Our focus is on PhD level Reinforcement Learning and closely related topics (behavioral neuroscience, control theory, DL, ML) and applications of RL in software agents -- especially game playing bots. This includes Atari games which are the de facto standard, but also new games and environments we implement moving beyond what's currently popular.
We are halfway between theoretical (understanding the underlying Math) and applied (implementing software agents ourselves).
Group activities include:
(1) coding up software agents and environments (e.g. games, chatbots) using Python, TensorFlow, Numpy, OpenAI gym, etc. As a specific example, group members have been working on implementing the popular game 2048 (see https://github.com/nickjalbert/improved-funicular ), and using it as a testbed for coding up and trying out classic RL algos as well as more complex out-of-the-box open source algos (e.g. in OpenAI Baselines).
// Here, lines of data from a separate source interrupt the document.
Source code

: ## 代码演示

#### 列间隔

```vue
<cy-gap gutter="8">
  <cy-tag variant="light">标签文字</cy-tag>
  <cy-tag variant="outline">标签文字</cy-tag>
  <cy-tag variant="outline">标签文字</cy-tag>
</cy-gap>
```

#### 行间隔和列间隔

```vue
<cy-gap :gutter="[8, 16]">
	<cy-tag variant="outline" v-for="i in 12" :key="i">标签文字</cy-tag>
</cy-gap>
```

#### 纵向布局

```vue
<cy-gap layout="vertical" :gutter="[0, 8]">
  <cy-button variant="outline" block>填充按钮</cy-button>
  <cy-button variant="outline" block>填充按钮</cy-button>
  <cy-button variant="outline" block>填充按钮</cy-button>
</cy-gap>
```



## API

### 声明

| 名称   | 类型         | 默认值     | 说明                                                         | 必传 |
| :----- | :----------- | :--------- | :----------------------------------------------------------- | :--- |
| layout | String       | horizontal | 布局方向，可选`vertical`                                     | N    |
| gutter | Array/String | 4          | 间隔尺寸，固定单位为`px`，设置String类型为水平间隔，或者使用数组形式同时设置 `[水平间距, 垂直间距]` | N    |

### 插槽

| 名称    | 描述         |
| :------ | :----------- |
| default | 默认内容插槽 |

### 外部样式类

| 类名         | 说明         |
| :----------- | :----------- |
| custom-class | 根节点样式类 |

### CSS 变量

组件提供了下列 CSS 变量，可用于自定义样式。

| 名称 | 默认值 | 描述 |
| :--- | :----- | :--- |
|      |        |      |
(2) reading recent and classic research papers and textbook chapters on the core RL topics. For example: much of Sutton and Barto's RL textbook, also papers on Policy Gradient, REINFORCE, Sarsa, Temporal Difference, AlphaGo/AlphaZero, DQN, TRPO, PPO, and many more!
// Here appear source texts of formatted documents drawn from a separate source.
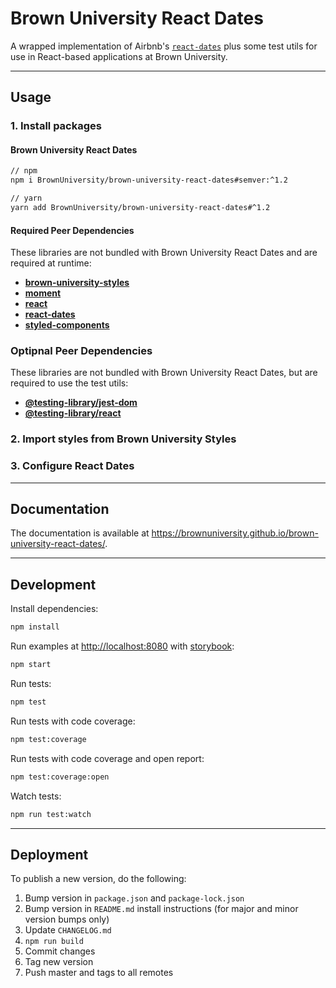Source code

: # Brown University React Dates

A wrapped implementation of Airbnb's [`react-dates`](https://github.com/airbnb/react-dates) plus some test utils for use in React-based applications at Brown University.

---

## Usage

### 1. Install packages

#### Brown University React Dates

```sh
// npm
npm i BrownUniversity/brown-university-react-dates#semver:^1.2

// yarn
yarn add BrownUniversity/brown-university-react-dates#^1.2
```

#### Required Peer Dependencies

These libraries are not bundled with Brown University React Dates and are required at runtime:

- [**brown-university-styles**](https://github.com/BrownUniversity/brown-university-styles)
- [**moment**](https://www.npmjs.com/package/moment)
- [**react**](https://www.npmjs.com/package/react)
- [**react-dates**](https://www.npmjs.com/package/react-dates)
- [**styled-components**](https://www.npmjs.com/package/styled-components)

### Optipnal Peer Dependencies

These libraries are not bundled with Brown University React Dates, but are required to use the test utils:

- [**@testing-library/jest-dom**](https://www.npmjs.com/package/@testing-library/jest-dom)
- [**@testing-library/react**](https://www.npmjs.com/package/@testing-library/react)

### 2. Import styles from Brown University Styles

### 3. Configure React Dates

---

## Documentation

The documentation is available at https://brownuniversity.github.io/brown-university-react-dates/.

---

## Development

Install dependencies:

```sh
npm install
```

Run examples at [http://localhost:8080](http://localhost:8080/) with [storybook](https://storybook.js.org/):

```sh
npm start
```

Run tests:

```sh
npm test
```

Run tests with code coverage:

```sh
npm test:coverage
```

Run tests with code coverage and open report:

```sh
npm test:coverage:open
```

Watch tests:

```sh
npm run test:watch
```

---

## Deployment

To publish a new version, do the following:

1. Bump version in `package.json` and `package-lock.json`
2. Bump version in `README.md` install instructions (for major and minor version bumps only)
3. Update `CHANGELOG.md`
4. `npm run build`
5. Commit changes
6. Tag new version
7. Push master and tags to all remotes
(3) sharing resources and taking online classes together to stay on-track in our self-learning (e.g. Sergey Levine's Berkeley Deep RL class; David Silver's UCL Deep RL class, the Berkeley Deep RL bootcamp videos).
(4) learning about advanced topics and recent research in RL including: Hierarchical RL, meta-learning, distributed RL
(5) learning about open source RL frameworks including TF-Agents, Tensorforce, Couch, OpenAI Baselines, etc., and trying them out (e.g. spin up a cluster of GPU machines on a public cloud and run some of the out-of-the-box algos included in these frameworks against our own RL environments).
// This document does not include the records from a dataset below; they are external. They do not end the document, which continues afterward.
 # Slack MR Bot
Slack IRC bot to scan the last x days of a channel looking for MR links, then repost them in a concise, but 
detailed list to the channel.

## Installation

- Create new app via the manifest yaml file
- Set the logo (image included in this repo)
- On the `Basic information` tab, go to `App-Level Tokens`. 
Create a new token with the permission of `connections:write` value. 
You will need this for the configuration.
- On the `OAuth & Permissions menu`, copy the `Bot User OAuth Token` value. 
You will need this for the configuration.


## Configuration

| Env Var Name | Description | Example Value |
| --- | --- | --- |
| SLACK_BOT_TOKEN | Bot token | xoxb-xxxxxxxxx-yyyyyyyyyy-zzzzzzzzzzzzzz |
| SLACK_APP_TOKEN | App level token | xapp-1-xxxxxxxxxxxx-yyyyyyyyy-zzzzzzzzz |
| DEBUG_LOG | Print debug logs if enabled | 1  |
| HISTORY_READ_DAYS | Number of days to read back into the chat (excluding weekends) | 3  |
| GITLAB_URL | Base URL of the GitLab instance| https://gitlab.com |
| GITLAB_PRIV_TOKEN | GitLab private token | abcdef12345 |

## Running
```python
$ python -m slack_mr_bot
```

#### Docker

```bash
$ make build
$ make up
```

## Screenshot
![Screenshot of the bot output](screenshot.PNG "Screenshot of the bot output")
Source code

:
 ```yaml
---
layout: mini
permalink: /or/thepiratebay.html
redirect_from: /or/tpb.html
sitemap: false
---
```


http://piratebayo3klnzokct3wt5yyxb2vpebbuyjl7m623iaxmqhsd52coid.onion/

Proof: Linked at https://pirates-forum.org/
Anybody is welcome to join, though the focus will be on relatively advanced topics so it will be helpful if you already know:
- ML basics (e.g., you've worked through Andrew Ng's Coursera course, esp gradient descent and related optimization techniques)
- Software engineering in Python, using Notebooks, and basics of autodiff software like TensorFlow or PyTorch
- Calculus and probability (e.g., bayes theorem, law of total expectations, markov chains, inference, importance sampling, etc.)